==== RECORDS TO USE

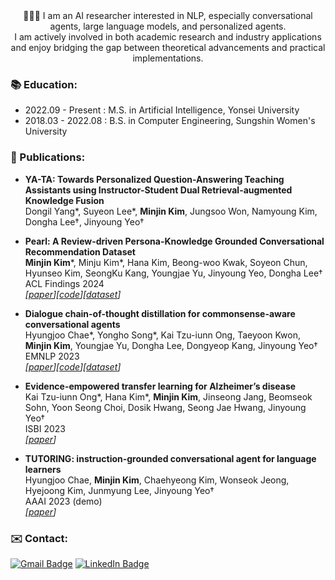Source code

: <div align=center>
👩🏻‍💻 I am an AI researcher interested in NLP, especially conversational agents, large language models, and personalized agents.
  <br>I am actively involved in both academic research and industry applications and enjoy bridging the gap between theoretical advancements and practical implementations.<br>
</div>

### 📚 Education: 

- 2022.09 - Present : M.S. in Artificial Intelligence, Yonsei University
- 2018.03 - 2022.08 : B.S. in Computer Engineering, Sungshin Women's University

### 📄 Publications:
- **YA-TA: Towards Personalized Question-Answering Teaching Assistants using Instructor-Student Dual Retrieval-augmented Knowledge Fusion**
</br> Dongil Yang*, Suyeon Lee*, **Minjin Kim**, Jungsoo Won, Namyoung Kim, Dongha Lee†, Jinyoung Yeo†

- **Pearl: A Review-driven Persona-Knowledge Grounded Conversational Recommendation Dataset**
</br>**Minjin Kim***, Minju Kim*, Hana Kim, Beong-woo Kwak, Soyeon Chun, Hyunseo Kim, SeongKu Kang, Youngjae Yu, Jinyoung Yeo, Dongha Lee†
</br>ACL Findings 2024
</br>_[[paper](https://aclanthology.org/2024.findings-acl.65/)][[code](https://github.com/kkmjkim/PEARL)][[dataset](https://huggingface.co/datasets/DLI-Lab/pearl)]_

- **Dialogue chain-of-thought distillation for commonsense-aware conversational agents**
</br>Hyungjoo Chae*, Yongho Song*, Kai Tzu-iunn Ong, Taeyoon Kwon, **Minjin Kim**, Youngjae Yu, Dongha Lee, Dongyeop Kang, Jinyoung Yeo†
</br>EMNLP 2023
</br>_[[paper](https://aclanthology.org/2023.emnlp-main.342/)][[code](https://github.com/kyle8581/DialogueCoT)][[dataset](https://huggingface.co/datasets/DLI-Lab/DONUT)]_

- **Evidence-empowered transfer learning for Alzheimer’s disease**
</br>Kai Tzu-iunn Ong*, Hana Kim*, **Minjin Kim**, Jinseong Jang, Beomseok Sohn, Yoon Seong Choi, Dosik Hwang, Seong Jae Hwang, Jinyoung Yeo†
</br>ISBI 2023
</br>_[[paper](https://arxiv.org/abs/2303.01105)]_

- **TUTORING: instruction-grounded conversational agent for language learners**
</br>Hyungjoo Chae, **Minjin Kim**, Chaehyeong Kim, Wonseok Jeong, Hyejoong Kim, Junmyung Lee, Jinyoung Yeo†
</br>AAAI 2023 (demo)
</br>_[[paper](https://arxiv.org/abs/2302.12623)]_

<!---
<div>

### 💻 Tech Stack 

<img src="https://img.shields.io/badge/Python-3776AB?style=flat-square&logo=Python&logoColor=white"/></a>&nbsp;&nbsp;<img src="https://img.shields.io/badge/JavaScript-F7DF1E?style=flat-square&logo=JavaScript&logoColor=white"/></a>&nbsp;&nbsp;<img src="https://img.shields.io/badge/C++-00599C?style=flat-square&logo=C++&logoColor=white"/></a>&nbsp;&nbsp;<img src="https://img.shields.io/badge/C-A8B9CC?style=flat-square&logo=C&logoColor=white"/></a>&nbsp;&nbsp;<img src="https://img.shields.io/badge/Java-007396?style=flat-square&logo=Java&logoColor=white"/></a>
<img src="https://img.shields.io/badge/PyTorch-EE4C2C?style=flat-square&logo=PyTorch&logoColor=white"/></a>&nbsp;&nbsp;<img src="https://img.shields.io/badge/TensorFlow-FF6F00?style=flat-square&logo=TensorFlow&logoColor=white"/></a>&nbsp;&nbsp;<img src="https://img.shields.io/badge/Keras-D00000?style=flat-square&logo=Keras&logoColor=white"/>
<img src="https://img.shields.io/badge/MySQL-4479A1?style=flat-square&logo=MySQL&logoColor=white"/>&nbsp;&nbsp;<img src="https://img.shields.io/badge/Node.js-339933?style=flat-square&logo=Node.js&logoColor=white"/></a>&nbsp;&nbsp;<img src="https://img.shields.io/badge/HTML5-E34F26?style=flat-square&logo=html5&logoColor=white"/></a>&nbsp;&nbsp;<img src="https://img.shields.io/badge/CSS3-1572B6?style=flat-square&logo=CSS3&logoColor=white"/>
<img src="https://img.shields.io/badge/Git-F05032?style=flat-square&logo=Git&logoColor=white"/></a>&nbsp;&nbsp;<img src="https://img.shields.io/badge/GitHub-181717?style=flat-square&logo=GitHub&logoColor=white"/></a>&nbsp;&nbsp;<img src="https://img.shields.io/badge/Weights & Biases-FFBE00?style=flat-square&logo=WeightsandBiases&logoColor=white"/>

</div>

### 👫 Activity:

- 2021.08 - 2021.12: BoostCamp AI Tech, Naver Connect Foundation

### 👊 Projects:

|Period|Title|Code|
|---|:---:|:---:|
|2022.01 - 2022.04|EasyBART(Extractive & Abstractive SummarY BART)|[Code](https://github.com/kkmjkim/EasyBART)|
|2021.10|Open-Domain Question Answering|[Code](https://github.com/kkmjkim/mrc-level2-nlp-05)|
|2021.09|Relation Extraction|[Code](https://github.com/kkmjkim/klue-level2-nlp-05)|
|2021.08|Image Classification|[Code](https://github.com/kkmjkim/image-classification-level1-02)|
|2020.07 - 2020.08|Pose Estimation Game|Code|
-->

### ✉️ Contact:
[![Gmail Badge](https://img.shields.io/badge/Gmail-d14836?style=flat-square&logo=Gmail&logoColor=white&link=mailto:minjin.kim@yonsei.ac.kr)](mailto:minjin.kim@yonsei.ac.kr)
[![LinkedIn Badge](http://img.shields.io/badge/-LinkedIn-0072b1?style=flat&logo=linkedin&link=https://www.linkedin.com/in/minjin-kim-035367260/)](https://www.linkedin.com/in/minjin-kim-035367260/)
<!--
**kkmjkim/kkmjkim** is a ✨ _special_ ✨ repository because its `README.md` (this file) appears on your GitHub profile.

Here are some ideas to get you started:

- 🔭 I’m currently working on ...
- 🌱 I’m currently learning ...
- 👯 I’m looking to collaborate on ...
- 🤔 I’m looking for help with ...
- 💬 Ask me about ...
- 📫 How to reach me: ...
- 😄 Pronouns: ...
- ⚡ Fun fact: ...
-->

========

§ PROBLEM REQUIREMENTS
Since the pictures are not wanted, give the material again exactly without them.

§ WRITTEN ANSWER
Source code

: <div align=center>
👩🏻‍💻 I am an AI researcher interested in NLP, especially conversational agents, large language models, and personalized agents.
  <br>I am actively involved in both academic research and industry applications and enjoy bridging the gap between theoretical advancements and practical implementations.<br>
</div>

### 📚 Education: 

- 2022.09 - Present : M.S. in Artificial Intelligence, Yonsei University
- 2018.03 - 2022.08 : B.S. in Computer Engineering, Sungshin Women's University

### 📄 Publications:
- **YA-TA: Towards Personalized Question-Answering Teaching Assistants using Instructor-Student Dual Retrieval-augmented Knowledge Fusion**
</br> Dongil Yang*, Suyeon Lee*, **Minjin Kim**, Jungsoo Won, Namyoung Kim, Dongha Lee†, Jinyoung Yeo†

- **Pearl: A Review-driven Persona-Knowledge Grounded Conversational Recommendation Dataset**
</br>**Minjin Kim***, Minju Kim*, Hana Kim, Beong-woo Kwak, Soyeon Chun, Hyunseo Kim, SeongKu Kang, Youngjae Yu, Jinyoung Yeo, Dongha Lee†
</br>ACL Findings 2024
</br>_[[paper](https://aclanthology.org/2024.findings-acl.65/)][[code](https://github.com/kkmjkim/PEARL)][[dataset](https://huggingface.co/datasets/DLI-Lab/pearl)]_

- **Dialogue chain-of-thought distillation for commonsense-aware conversational agents**
</br>Hyungjoo Chae*, Yongho Song*, Kai Tzu-iunn Ong, Taeyoon Kwon, **Minjin Kim**, Youngjae Yu, Dongha Lee, Dongyeop Kang, Jinyoung Yeo†
</br>EMNLP 2023
</br>_[[paper](https://aclanthology.org/2023.emnlp-main.342/)][[code](https://github.com/kyle8581/DialogueCoT)][[dataset](https://huggingface.co/datasets/DLI-Lab/DONUT)]_

- **Evidence-empowered transfer learning for Alzheimer’s disease**
</br>Kai Tzu-iunn Ong*, Hana Kim*, **Minjin Kim**, Jinseong Jang, Beomseok Sohn, Yoon Seong Choi, Dosik Hwang, Seong Jae Hwang, Jinyoung Yeo†
</br>ISBI 2023
</br>_[[paper](https://arxiv.org/abs/2303.01105)]_

- **TUTORING: instruction-grounded conversational agent for language learners**
</br>Hyungjoo Chae, **Minjin Kim**, Chaehyeong Kim, Wonseok Jeong, Hyejoong Kim, Junmyung Lee, Jinyoung Yeo†
</br>AAAI 2023 (demo)
</br>_[[paper](https://arxiv.org/abs/2302.12623)]_

<!---
<div>

### 💻 Tech Stack 

<img src="https://img.shields.io/badge/Python-3776AB?style=flat-square&logo=Python&logoColor=white"/></a>&nbsp;&nbsp;<img src="https://img.shields.io/badge/JavaScript-F7DF1E?style=flat-square&logo=JavaScript&logoColor=white"/></a>&nbsp;&nbsp;<img src="https://img.shields.io/badge/C++-00599C?style=flat-square&logo=C++&logoColor=white"/></a>&nbsp;&nbsp;<img src="https://img.shields.io/badge/C-A8B9CC?style=flat-square&logo=C&logoColor=white"/></a>&nbsp;&nbsp;<img src="https://img.shields.io/badge/Java-007396?style=flat-square&logo=Java&logoColor=white"/></a>
<img src="https://img.shields.io/badge/PyTorch-EE4C2C?style=flat-square&logo=PyTorch&logoColor=white"/></a>&nbsp;&nbsp;<img src="https://img.shields.io/badge/TensorFlow-FF6F00?style=flat-square&logo=TensorFlow&logoColor=white"/></a>&nbsp;&nbsp;<img src="https://img.shields.io/badge/Keras-D00000?style=flat-square&logo=Keras&logoColor=white"/>
<img src="https://img.shields.io/badge/MySQL-4479A1?style=flat-square&logo=MySQL&logoColor=white"/>&nbsp;&nbsp;<img src="https://img.shields.io/badge/Node.js-339933?style=flat-square&logo=Node.js&logoColor=white"/></a>&nbsp;&nbsp;<img src="https://img.shields.io/badge/HTML5-E34F26?style=flat-square&logo=html5&logoColor=white"/></a>&nbsp;&nbsp;<img src="https://img.shields.io/badge/CSS3-1572B6?style=flat-square&logo=CSS3&logoColor=white"/>
<img src="https://img.shields.io/badge/Git-F05032?style=flat-square&logo=Git&logoColor=white"/></a>&nbsp;&nbsp;<img src="https://img.shields.io/badge/GitHub-181717?style=flat-square&logo=GitHub&logoColor=white"/></a>&nbsp;&nbsp;<img src="https://img.shields.io/badge/Weights & Biases-FFBE00?style=flat-square&logo=WeightsandBiases&logoColor=white"/>

</div>

### 👫 Activity:

- 2021.08 - 2021.12: BoostCamp AI Tech, Naver Connect Foundation

### 👊 Projects:

|Period|Title|Code|
|---|:---:|:---:|
|2022.01 - 2022.04|EasyBART(Extractive & Abstractive SummarY BART)|[Code](https://github.com/kkmjkim/EasyBART)|
|2021.10|Open-Domain Question Answering|[Code](https://github.com/kkmjkim/mrc-level2-nlp-05)|
|2021.09|Relation Extraction|[Code](https://github.com/kkmjkim/klue-level2-nlp-05)|
|2021.08|Image Classification|[Code](https://github.com/kkmjkim/image-classification-level1-02)|
|2020.07 - 2020.08|Pose Estimation Game|Code|
-->

### ✉️ Contact:
[![Gmail Badge](https://img.shields.io/badge/Gmail-d14836?style=flat-square&logo=Gmail&logoColor=white&link=mailto:minjin.kim@yonsei.ac.kr)](mailto:minjin.kim@yonsei.ac.kr)
[![LinkedIn Badge](http://img.shields.io/badge/-LinkedIn-0072b1?style=flat&logo=linkedin&link=https://www.linkedin.com/in/minjin-kim-035367260/)](https://www.linkedin.com/in/minjin-kim-035367260/)
<!--
**kkmjkim/kkmjkim** is a ✨ _special_ ✨ repository because its `README.md` (this file) appears on your GitHub profile.

Here are some ideas to get you started:

- 🔭 I’m currently working on ...
- 🌱 I’m currently learning ...
- 👯 I’m looking to collaborate on ...
- 🤔 I’m looking for help with ...
- 💬 Ask me about ...
- 📫 How to reach me: ...
- 😄 Pronouns: ...
- ⚡ Fun fact: ...
-->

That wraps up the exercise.